##### Records for this exercise #####

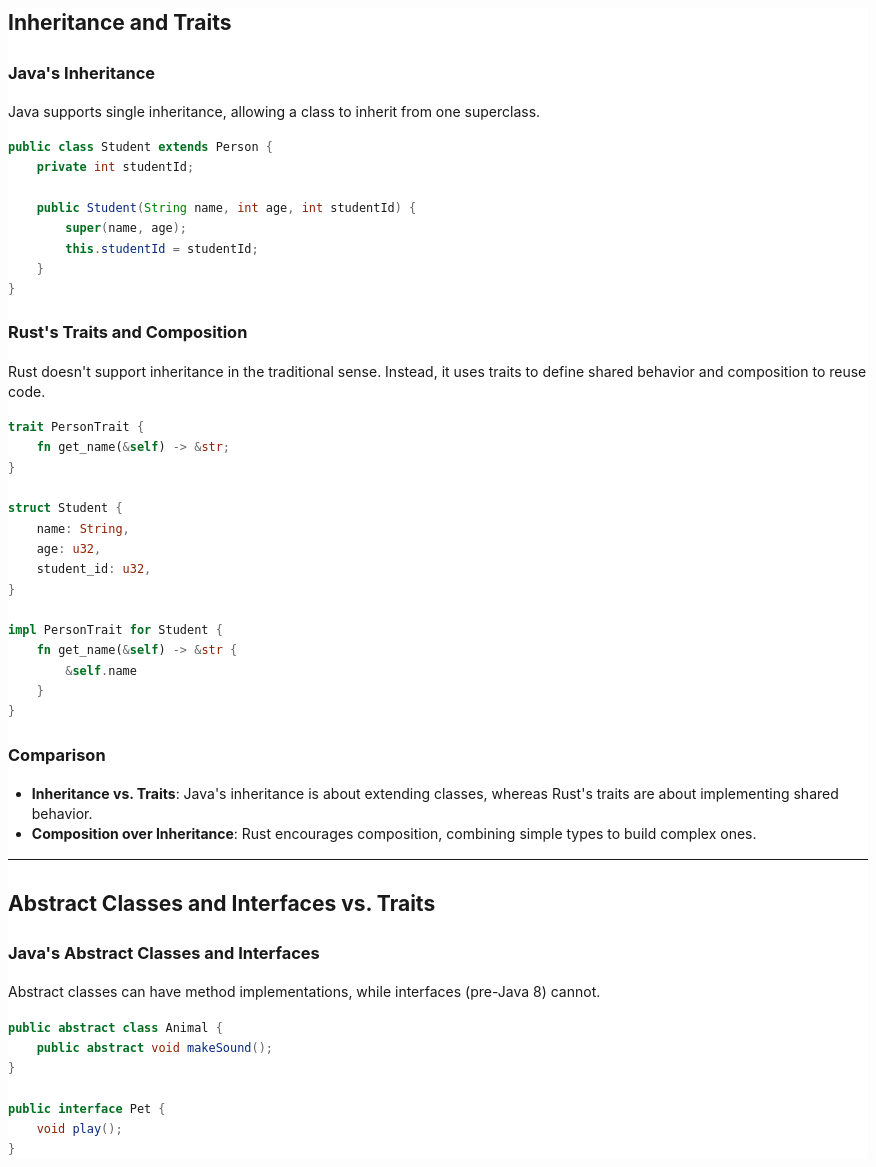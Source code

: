 
## **Inheritance and Traits**
### **Java's Inheritance**
Java supports single inheritance, allowing a class to inherit from one superclass.
```java
public class Student extends Person {
    private int studentId;

    public Student(String name, int age, int studentId) {
        super(name, age);
        this.studentId = studentId;
    }
}
```

### **Rust's Traits and Composition**
Rust doesn't support inheritance in the traditional sense. Instead, it uses traits to define shared behavior and composition to reuse code.
```rust
trait PersonTrait {
    fn get_name(&self) -> &str;
}

struct Student {
    name: String,
    age: u32,
    student_id: u32,
}

impl PersonTrait for Student {
    fn get_name(&self) -> &str {
        &self.name
    }
}
```

### **Comparison**
- **Inheritance vs. Traits**: Java's inheritance is about extending classes, whereas Rust's traits are about implementing shared behavior.
- **Composition over Inheritance**: Rust encourages composition, combining simple types to build complex ones.

---

## **Abstract Classes and Interfaces vs. Traits**
### **Java's Abstract Classes and Interfaces**
Abstract classes can have method implementations, while interfaces (pre-Java 8) cannot.
```java
public abstract class Animal {
    public abstract void makeSound();
}

public interface Pet {
    void play();
}
```
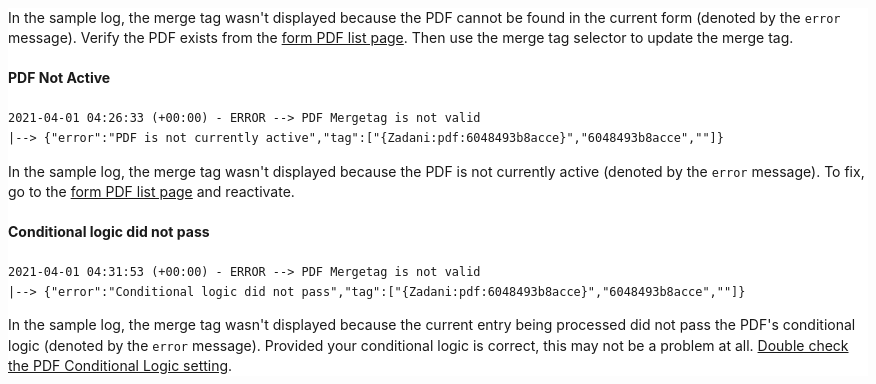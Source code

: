 In the sample log, the merge tag wasn't displayed because the PDF cannot be found in the current form (denoted by the `error` message). Verify the PDF exists from the [form PDF list page](managing-pdfs#activate--deactivate-pdfs). Then use the merge tag selector to update the merge tag.

#### PDF Not Active
```log
2021-04-01 04:26:33 (+00:00) - ERROR --> PDF Mergetag is not valid
|--> {"error":"PDF is not currently active","tag":["{Zadani:pdf:6048493b8acce}","6048493b8acce",""]}
```

In the sample log, the merge tag wasn't displayed because the PDF is not currently active (denoted by the `error` message). To fix, go to the [form PDF list page](managing-pdfs#activate--deactivate-pdfs) and reactivate. 

#### Conditional logic did not pass
```log
2021-04-01 04:31:53 (+00:00) - ERROR --> PDF Mergetag is not valid
|--> {"error":"Conditional logic did not pass","tag":["{Zadani:pdf:6048493b8acce}","6048493b8acce",""]}
```

In the sample log, the merge tag wasn't displayed because the current entry being processed did not pass the PDF's conditional logic (denoted by the `error` message). Provided your conditional logic is correct, this may not be a problem at all. [Double check the PDF Conditional Logic setting](setup-pdf.md#conditional-logic).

#####

Assigned task: Write out the lines of the material above exactly, from its first line through the line that contains "### **Rust's Traits and Composition**", so that no picture appears in the copy.

Written solution:
Source code

: 
## **Inheritance and Traits**
### **Java's Inheritance**
Java supports single inheritance, allowing a class to inherit from one superclass.
```java
public class Student extends Person {
    private int studentId;

    public Student(String name, int age, int studentId) {
        super(name, age);
        this.studentId = studentId;
    }
}
```

### **Rust's Traits and Composition**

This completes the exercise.